“Şimdi siz, bu sözden mi şaşkınlığa düşüyorsunuz?. (Alayla) gülüyorsunuz ve ağlamıyorsunuz. Ve şuursuzca baş kaldırıyorsunuz. Hemen, Allah’a secde edin ve (yalnızca O’na) kulluk edin” (Necm 59-62).
Ağlamak: “Duyumsanan bir acı, üzüntü vb. nedeniyle
inleyerek, hıçkırarak, çığlıklar atarak yada bir sevinç nedeniyle kahkahalar
içinde veyâ sessizce göz-yaşı dökmek, gözlerinden yaş gelmek”.
Gülmek: “İnsanın hoşuna yada tuhafına giden olaylar,
durumlar, sözler vb. karşısında, yüzün kasılmasının yanı-sıra, genellikle
kesik-kesik, değişik oranda sesli bir biçimde neşe duygusunu açığa vurmak, hoşça,
mutlu, sevinçli vakit geçirmenin ve
eğlenmenin yüzde ve gözde oluşturduğu duygu”.
Gözyaşı, “acının sıvı hâli”dir. Hayat, iki
göz-yaşı arasındaki kısa-yoldur. Doğarken biz ağlarız, ölürken başkaları.
Ağlamak basit bir tanımla ifâde edilemez. Ağlayan insan için; “göz-yaşı bezleri
devreye girdi” demek ağlamayı târif etmez. Biz ağlayan bir insana baktığımızda,
“göz-yaşı bezi çalışmaya başladı” demeyiz. Ağlamak, bir-çok yoruma ve duyguya
neden olacak kadar derinlikli bir şeydir.

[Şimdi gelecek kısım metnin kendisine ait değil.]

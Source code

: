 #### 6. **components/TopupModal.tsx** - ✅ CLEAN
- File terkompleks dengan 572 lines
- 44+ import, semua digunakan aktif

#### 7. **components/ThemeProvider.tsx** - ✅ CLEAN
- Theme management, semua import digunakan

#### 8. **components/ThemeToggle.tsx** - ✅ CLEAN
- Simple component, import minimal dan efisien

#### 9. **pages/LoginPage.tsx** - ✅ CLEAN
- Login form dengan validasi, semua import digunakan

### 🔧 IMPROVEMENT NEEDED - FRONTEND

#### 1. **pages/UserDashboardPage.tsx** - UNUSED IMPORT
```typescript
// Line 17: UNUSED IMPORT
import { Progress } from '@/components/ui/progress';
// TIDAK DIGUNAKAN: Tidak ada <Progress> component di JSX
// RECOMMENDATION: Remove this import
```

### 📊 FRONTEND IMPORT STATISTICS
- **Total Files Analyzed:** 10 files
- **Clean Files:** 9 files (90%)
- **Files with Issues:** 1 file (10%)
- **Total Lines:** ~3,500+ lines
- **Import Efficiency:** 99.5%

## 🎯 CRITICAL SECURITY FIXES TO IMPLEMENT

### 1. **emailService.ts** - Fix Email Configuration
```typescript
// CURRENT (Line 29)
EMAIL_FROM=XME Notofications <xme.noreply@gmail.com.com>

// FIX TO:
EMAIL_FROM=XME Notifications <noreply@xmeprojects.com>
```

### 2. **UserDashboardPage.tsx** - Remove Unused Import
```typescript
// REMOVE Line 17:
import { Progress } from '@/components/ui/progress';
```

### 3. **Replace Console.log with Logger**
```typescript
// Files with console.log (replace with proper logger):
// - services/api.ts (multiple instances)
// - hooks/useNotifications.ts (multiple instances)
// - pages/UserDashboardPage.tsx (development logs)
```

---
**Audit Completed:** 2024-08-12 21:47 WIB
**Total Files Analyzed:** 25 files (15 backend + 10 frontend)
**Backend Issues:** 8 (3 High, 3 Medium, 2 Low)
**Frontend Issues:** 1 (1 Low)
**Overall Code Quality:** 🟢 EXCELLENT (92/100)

“Gerçekten ağlamak” ve “gerçekten gülmek”
taklit edilebilecek bir şey değildir. Çünkü gülmek ve ağlamak sâdece mimiklerin
ve yüzde oluşan ifâdelerin değişmesi olayı değildir. Ağlamak ve gülmek insana
has olan özel bir duygu ve bu duygunun bir sonucudur. Ağlamak ve gülmek,
Allah’ın insana has kıldığı duyguların sonucudur: “Doğrusu, güldüren ve ağlatan O’dur” (Necm 43).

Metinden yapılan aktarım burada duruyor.